On a system with integrated graphics and 8 (16 logical) cores and 32 GB of system memory I achieve what appears to be optimal performance using:
zramen --algorithm zstd --size 200 --priority 100 --max-size 131072 make
sysctl vm.swappiness=180
sysctl vm.page-cluster=0
sysctl vm.vfs_cache_pressure=200
sysctl vm.dirty_background_ratio=1
sysctl vm.dirty_ratio=2
sysctl vm.watermark_boost_factor=0
sysctl vm.watermark_scale_factor=125
sysctl kernel.nmi_watchdog=0
sysctl vm.min_free_kbytes=150000
sysctl vm.dirty_expire_centisecs=1500
sysctl vm.dirty_writeback_centisecs=1500
Compression factor tends to stay above 3.0. At very little cost I more than doubled my effective system memory.
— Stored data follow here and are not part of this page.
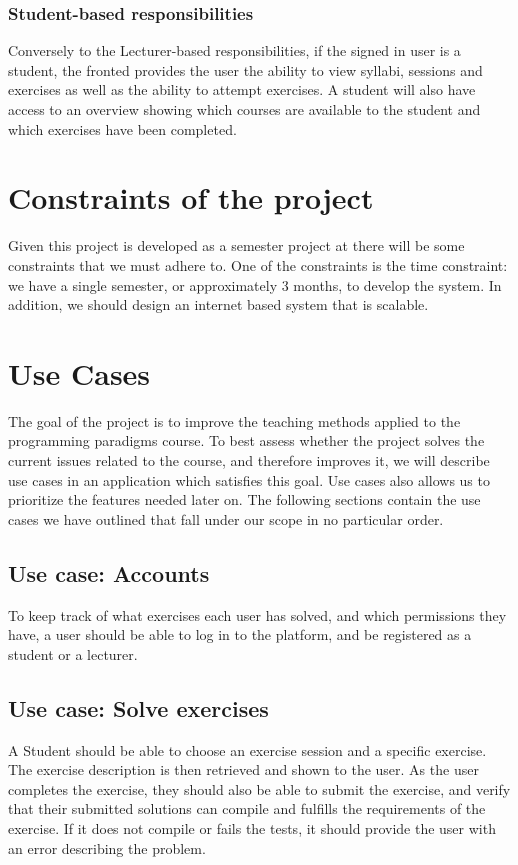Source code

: \subsubsection*{Student-based responsibilities}
Conversely to the Lecturer-based responsibilities, if the signed in user is a student, the fronted provides the user the ability to view syllabi, sessions and exercises as well as the ability to attempt exercises. A student will also have access to an overview showing which courses are available to the student and which exercises have been completed.


\section*{Constraints of the project}
Given this project is developed as a semester project at \aau{} there will be some constraints that we must adhere to.
One of the constraints is the time constraint: we have a single semester, or approximately 3 months, to develop the system.
In addition, we should design an internet based system that is scalable.

\section*{Use Cases} \label{sec:use_cases}
The goal of the project is to improve the teaching methods applied to the programming paradigms course.
To best assess whether the project solves the current issues related to the course, and therefore improves it, we will describe use cases in an application which satisfies this goal.
Use cases also allows us to prioritize the features needed later on.
The following sections contain the use cases we have outlined that fall under our scope in no particular order.

\subsection*{Use case: Accounts}
To keep track of what exercises each user has solved, and which permissions they have, a user should be able to log in to the platform, and be registered as a student or a lecturer.

\subsection*{Use case: Solve exercises}
A Student should be able to choose an exercise session and a specific exercise. The exercise description is then retrieved and shown to the user.
As the user completes the exercise, they should also be able to submit the exercise, and verify that their submitted solutions can compile and fulfills the requirements of the exercise. If it does not compile or fails the tests, it should provide the user with an error describing the problem.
If an individual workload uses a significant fraction of system memory at once complications may arise.I had considered some kind of test where each parameter is perturbed a bit in sequence, so that you get an estimate of a point partial derivative. You would then do an iterative hill climb. That probably won't work well in my case since the devices I'm optimizing have too much variance to give a clear signal on benchmarks of a reasonable duration.
I use lz4-rle as first layer, but if page is idle for 1h it is recompressed using zstd lvl 22 in the background
it is great balance, for responsiveness Vs compression ratio